The test is insensitive for detecting chronic unilateral vestibular impairment, although foam posturography is sensitive for acute and chronic unilateral and bilateral vestibular dysfunction (Figure 1, Group 4).

Video 1. Romberg test on foam mattress

 

(vv)Foam.mp4(tt)


From: Halmagyi GM. Clinical Examination of the Vestibular System. J Vestib Res. Teaching Course, 29th Bárány Society Meeting, Lecture 2, June 5, 2016, Seoul, Korea.
From: https://www.youtube.com/watch?v=ehR7SOlBBow

 



TANDEM GAIT

When performed with eyes open, tandem walking is primarily a test of cerebellar function, because vision compensates for chronic vestibular and proprioceptive deficits. However, acute vestibular lesions typically impair tandem walking, eve.n with the eyes open4.
Tandem walking may be examined with eyes open and then closed.

MARCH/STEPPING TESTS

The stepping test is the equivalent for the legs of testing past pointing in the arms. Stepping tests include the Unterberger/Fukuda tests which assess the degree of postural drift,  which is a sensitive indicator of vestibulospinal function. 
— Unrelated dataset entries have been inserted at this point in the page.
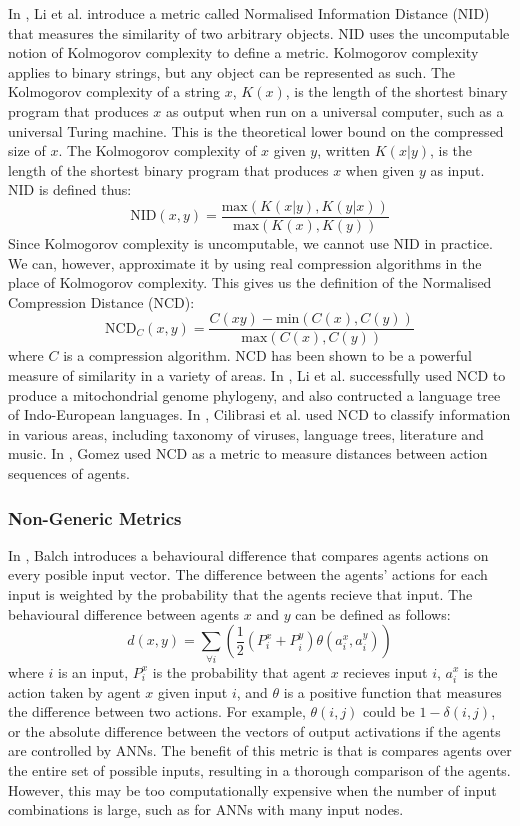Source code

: \documentclass[12pt]{article} %
\begin{document}
In \cite{Li2004}, Li et al. introduce a metric called Normalised Information Distance (NID) that measures the similarity of two arbitrary objects. NID uses the uncomputable notion of Kolmogorov complexity to define a metric. Kolmogorov complexity applies to binary strings, but any object can be represented as such. The Kolmogorov complexity of a string $x$, $K(x)$, is the length of the shortest binary program that produces $x$ as output when run on a universal computer, such as a universal Turing machine. This is the theoretical lower bound on the compressed size of $x$. The Kolmogorov complexity of $x$ given $y$, written $K(x|y)$, is the length of the shortest binary program that produces $x$ when given $y$ as input. NID is defined thus:
\[
\text{NID}(x,y) = \frac{\text{max}(K(x|y), K(y|x))}{\text{max}(K(x), K(y))}
\]
Since Kolmogorov complexity is uncomputable, we cannot use NID in practice. We can, however, approximate it by using real compression algorithms in the place of Kolmogorov complexity. This gives us the definition of the Normalised Compression Distance (NCD):
\[
\text{NCD}_C(x,y) = \frac{C(xy) - \text{min}(C(x), C(y))}{\text{max}(C(x),C(y))}
\]
where $C$ is a compression algorithm. NCD has been shown to be a powerful measure of similarity in a variety of areas. In \cite{Li2004}, Li et al. successfully used NCD to produce a mitochondrial genome phylogeny, and also contructed a language tree of Indo-European languages. In \cite{Cilibrasi2005}, Cilibrasi et al. used NCD to classify information in various areas, including taxonomy of viruses, language trees, literature and music. In \cite{Gomez2009}, Gomez used NCD as a metric to measure distances between action sequences of agents.

\subsubsection{Non-Generic Metrics}

In \cite{Balch1997}, Balch introduces a behavioural difference that compares agents actions on every posible input vector. The difference between the agents' actions for each input is weighted by the probability that the agents recieve that input. The behavioural difference between agents $x$ and $y$ can be defined as follows:
\[
d(x,y) = \displaystyle\sum\limits_{\forall i}\left(\frac{1}{2}(P_i^x + P_i^y)\theta(a_i^x,a_i^y)\right)
\]
where $i$ is an input, $P_i^x$ is the probability that agent $x$ recieves input $i$, $a_i^x$ is the action taken by agent $x$ given input $i$, and $\theta$ is a positive function that measures the difference between two actions. For example, $\theta(i,j)$ could be $1 - \delta(i,j)$, or the absolute difference between the vectors of output activations if the agents are controlled by ANNs. The benefit of this metric is that is compares agents over the entire set of possible inputs, resulting in a thorough comparison of the agents. However, this may be too computationally expensive when the number of input combinations is large, such as for ANNs with many input nodes.

{}

\end{document}
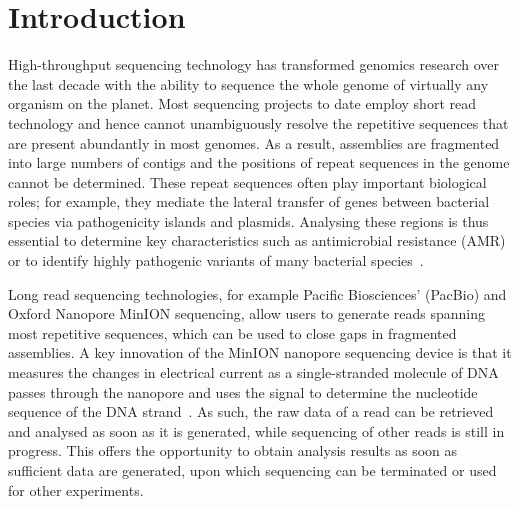 \section{Introduction}

High-throughput sequencing technology has transformed genomics research over the
last decade with the ability to sequence the whole genome of virtually any
organism on the planet. Most sequencing projects to date employ short read
technology and hence cannot unambiguously resolve the repetitive sequences that
are present abundantly in most genomes. As a result, assemblies are fragmented
into large numbers of contigs and the positions of repeat sequences in the
genome cannot be determined. These repeat sequences often play important
biological roles; for example, they mediate the lateral transfer of genes
between bacterial species via pathogenicity islands and plasmids. Analysing
these regions is thus essential to determine key characteristics such as
antimicrobial resistance (AMR) or to identify highly pathogenic variants of many
bacterial species~\cite{AshtonND2015}.

Long read sequencing technologies, for example Pacific Biosciences' (PacBio) and
Oxford Nanopore MinION sequencing, allow users to generate reads spanning most
repetitive sequences, which can be used to close gaps in fragmented assemblies.
A key innovation of the MinION nanopore sequencing device is that it
measures the changes in electrical current as a single-stranded molecule of DNA
passes through the nanopore and uses the signal to determine the nucleotide
sequence of the DNA strand~\cite{KasianowiczBB1996, BrantonDM2008, StoddartHM2009}. 
As such, the raw data of a read can be retrieved and analysed
as soon as it is generated, while sequencing of other reads is
still in progress.
This offers the opportunity to obtain analysis results as
soon as sufficient data are generated, upon which sequencing can be terminated
or used for other experiments.

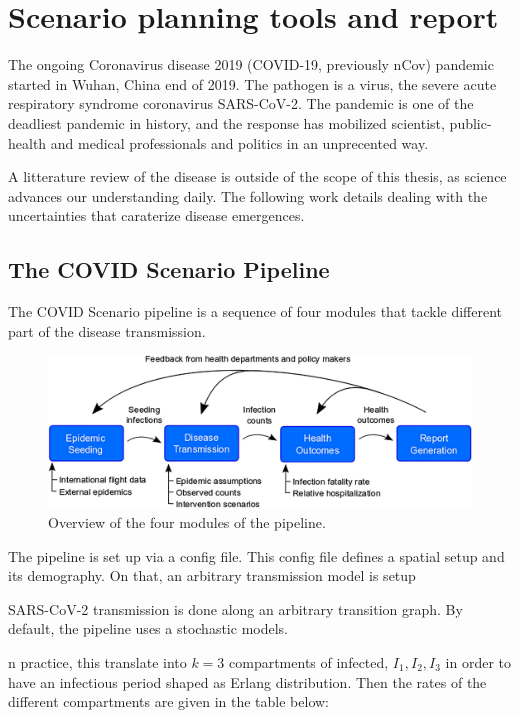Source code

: \chapter{Scenario planning tools and report}
\label{sec:covid-pipeline-reports}

The ongoing Coronavirus disease 2019 (COVID-19, previously nCov) pandemic started in Wuhan, China end of 2019. The pathogen is a virus, the severe acute respiratory syndrome coronavirus SARS-CoV-2. The pandemic is one of the deadliest pandemic in history, and the response has mobilized scientist, public-health and medical professionals and politics in an unprecented way.

A litterature review of the disease is outside of the scope of this thesis, as science advances our understanding daily. The following work details dealing with the uncertainties that caraterize disease emergences.

\section{The COVID Scenario Pipeline}

The COVID Scenario pipeline is a sequence of four modules that tackle different part of the disease transmission.

\begin{figure}[!htb]
    \centering
    \includegraphics[width = .7\textwidth]{fig_pipeline/fig1a}
    \caption[The four modules of the pipeline]{Overview of the four modules of the pipeline.}
    \label{fig:pipeline-modules}
\end{figure}

The pipeline is set up via a config file. This config file defines a spatial setup and its demography. On that, an arbitrary transmission model is setup

SARS-CoV-2 transmission is done along an arbitrary transition graph. By default, the pipeline uses a stochastic models.

n practice, this translate into $k = 3$ compartments of infected, $I_1, I_2, I_3$ in 
order to have an infectious period shaped as Erlang distribution.
Then the rates of the different compartments are given in the table below:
The patients is asked to march on the spot for 30 seconds with eyes closed,
Marching/stepping tests may be more sensitive indicators of balance dysfunction and presence of nystagmus than the Romberg test6.

-Findings
 An imbalance is reflected in excessive turning to the side of the lesion2,4.

Video 2. Fukuda Marching Test

 

(vv)Fukuda.mp4(tt)


From: Halmagyi GM. Clinical Examination of the Vestibular System. J Vestib Res. Teaching Course, 29th Bárány Society Meeting, Lecture 2, June 5, 2016, Seoul, Korea.
From: https://www.youtube.com/watch?v=ehR7SOlBBow

 



PAST-POINTING

Past-pointing is a clear indication of tonic imbalance of the vestibular system.

The patient should be seated in order to reduce conflicting information from other physiological sources.  For the arms, past-pointing is best elicited by having the patient repetitively raise an arm over the head with the index fingers extended, and then bring the arm down, with eyes closed, towards the examiner’s index finger (but without touching it), located at waist level2.
Note that the standard finger-to-nose test will not identify pastpointing, since joint and muscle proprioceptive signals permit accurate localization even when vestibular tone is asymmetric

-Findings
 Patients with past-pointing due to acute vestibular dysfunction point towards the lesioned side, which is the side to which postural drift will occur.
 There is reportedly a large degree of variability in the test, partly due to rapid compensation occurring4.

-Causes
 Acute vestibular disease
 The past pointing test is insensitive for detecting chronic unilateral vestibular impairment. 

 
 

References

  1. Maire R, Mallinson A, Ceyte H, et al. Discussion about Visual Dependence in Balance Control: European Society for Clinical Evaluation of Balance Disorders. J Int Adv Otol. 2017;13(3):404-406. doi:10.5152/iao.2017.4344
  2. Frohman EM, Solomon D, Zee DS. Vestibular Dysfunction and Nystagmus in Multiple Sclerosis. Int MSJ 1995 3(3):87-99.
  3. Baloh RW, Kerber, K. Baloh and Honrubia's Clinical Neurophysiology of the Vestibular System. Oxford University Press; 2010.
  4. Lanska DJ, Goetz CG. Romberg's sign: development, adoption, and adaptation in the 19th century. Neurology. 2000;55(8):1201-1206. doi:10.1212/wnl.55.8.1201
  5. Cohen H, Blatchly CA, Gombash LL. A study of the clinical test of sensory interaction and balance. Phys Ther. 1993 Jun;73(6):346-51; discussion 351-4. 
  6. Moffat DA, Harries ML, Baguley DM, Hardy DG. Unterberger’s stepping test in acoustic neuroma. J Laryngol Otol 1989;103: 839Y41.